At first, Molkho balked; psychologically he did not yet feel ready for the task, especially as the responsibility was great; yet the more the director pressed him with bureaucratic geniality, the more he began to reconsider. After all, why not? The office had gone out of its way, in recent years, to be nice to him. In fact, his wife had been shocked to hear that upon discovery of her illness he had gone at once to ask his boss for special consideration. Was he already, she had wanted to know, feeling as desperate as that? So that now, seeing the file waiting for him on the director’s desk, or rather several files banded together, he took them and left. Passing the legal adviser’s door, he decided to stop in and say hello. She was sitting behind her desk in her large, sunny office with a pair of glasses perched on her nose, talking on the phone; yet she smiled at him and he smiled back, waited for her to hang up, and said, “I was just passing by and thought of you. How was your trip back? How’s your ankle?” Holding a pencil, she rose amusedly to greet him, her squirrel eyes squinting in the sunlight looking slantier than ever. Her hair, too, Molkho saw, had been cropped even shorter and more girlishly. They stood there for a while chatting like old acquaintances, paring down their shared adventure into little particles of nothing. His heart aching for his lost wife and his own empty solitude, Molkho clutched the files to his chest.

8

CURIOUS AND APPREHENSIVE, he took the files home with him. At once, he saw they were a mess. Though the documentation of government budgets and loans, adding up to millions of shekels, seemed in order, the village’s records of how the money had been disbursed were pitifully inadequate. Most of them were handwritten and had pinned to them a small number of unacceptable receipts scribbled on loose notebook paper and signed with illegible scrawls. Despite his initial reaction that it was a clear case for the police, he tried going over the material, even attempting to telephone the council manager in Zeru’a the next morning. But it was impossible to get through; either there was no answer or for long periods the phone rang busy. Finally, it was picked up by a boy who said something incomprehensible in a gruff accent. “Let me talk to Ben-Ya’ish,” Molkho said, but he was left waiting for a long time on the line, over which he heard the voices of playing children and something that sounded like a schoolbell. Then there was silence, and after waiting in vain for the boy to return, he hung up.

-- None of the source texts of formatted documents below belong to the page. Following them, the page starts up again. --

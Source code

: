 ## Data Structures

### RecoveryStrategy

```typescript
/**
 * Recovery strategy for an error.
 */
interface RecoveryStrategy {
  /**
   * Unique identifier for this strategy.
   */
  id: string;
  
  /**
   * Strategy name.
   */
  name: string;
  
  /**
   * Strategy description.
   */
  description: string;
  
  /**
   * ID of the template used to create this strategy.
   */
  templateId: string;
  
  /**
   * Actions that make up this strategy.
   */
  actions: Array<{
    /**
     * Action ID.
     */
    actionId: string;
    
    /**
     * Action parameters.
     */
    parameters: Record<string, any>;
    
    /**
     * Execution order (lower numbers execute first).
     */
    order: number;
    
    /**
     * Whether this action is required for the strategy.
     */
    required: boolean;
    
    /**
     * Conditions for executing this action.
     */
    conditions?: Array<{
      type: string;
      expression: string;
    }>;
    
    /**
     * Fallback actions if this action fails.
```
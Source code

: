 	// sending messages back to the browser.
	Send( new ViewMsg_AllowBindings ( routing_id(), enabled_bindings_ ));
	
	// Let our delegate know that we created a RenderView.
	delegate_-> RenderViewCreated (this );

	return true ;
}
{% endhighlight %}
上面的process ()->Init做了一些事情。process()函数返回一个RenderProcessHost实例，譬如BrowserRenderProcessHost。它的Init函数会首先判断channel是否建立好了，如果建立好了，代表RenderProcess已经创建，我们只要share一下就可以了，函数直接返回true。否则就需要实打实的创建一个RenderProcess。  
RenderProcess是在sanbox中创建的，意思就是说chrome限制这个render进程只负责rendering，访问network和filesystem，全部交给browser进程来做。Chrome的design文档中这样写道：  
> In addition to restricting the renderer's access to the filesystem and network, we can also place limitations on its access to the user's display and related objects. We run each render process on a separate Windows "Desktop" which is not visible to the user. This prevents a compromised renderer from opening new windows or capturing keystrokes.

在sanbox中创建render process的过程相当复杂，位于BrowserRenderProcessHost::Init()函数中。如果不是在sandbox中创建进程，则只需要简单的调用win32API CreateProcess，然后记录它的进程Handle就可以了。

An hour later he called again; once more the line was busy. At two o’clock, before quitting work, he tried a last time; now the phone was answered by a girl who spoke clearly. “Tell me,” Molkho asked her, “is the phone you’re speaking from in a school?” “Yes,” she said. “Then let me talk with the principal or one of the teachers,” he requested. “They’ve all gone home,” said the girl, “but the janitor’s here.” “Then give me the janitor,” said Molkho. But the janitor was hard of hearing and apparently none too bright. “No Ben-Ya’ish,” was all he kept saying, eager to hang up. “Then let me talk to the girl again,” said Molkho, loath to give up after having gotten this far, but the janitor had no idea whom he meant.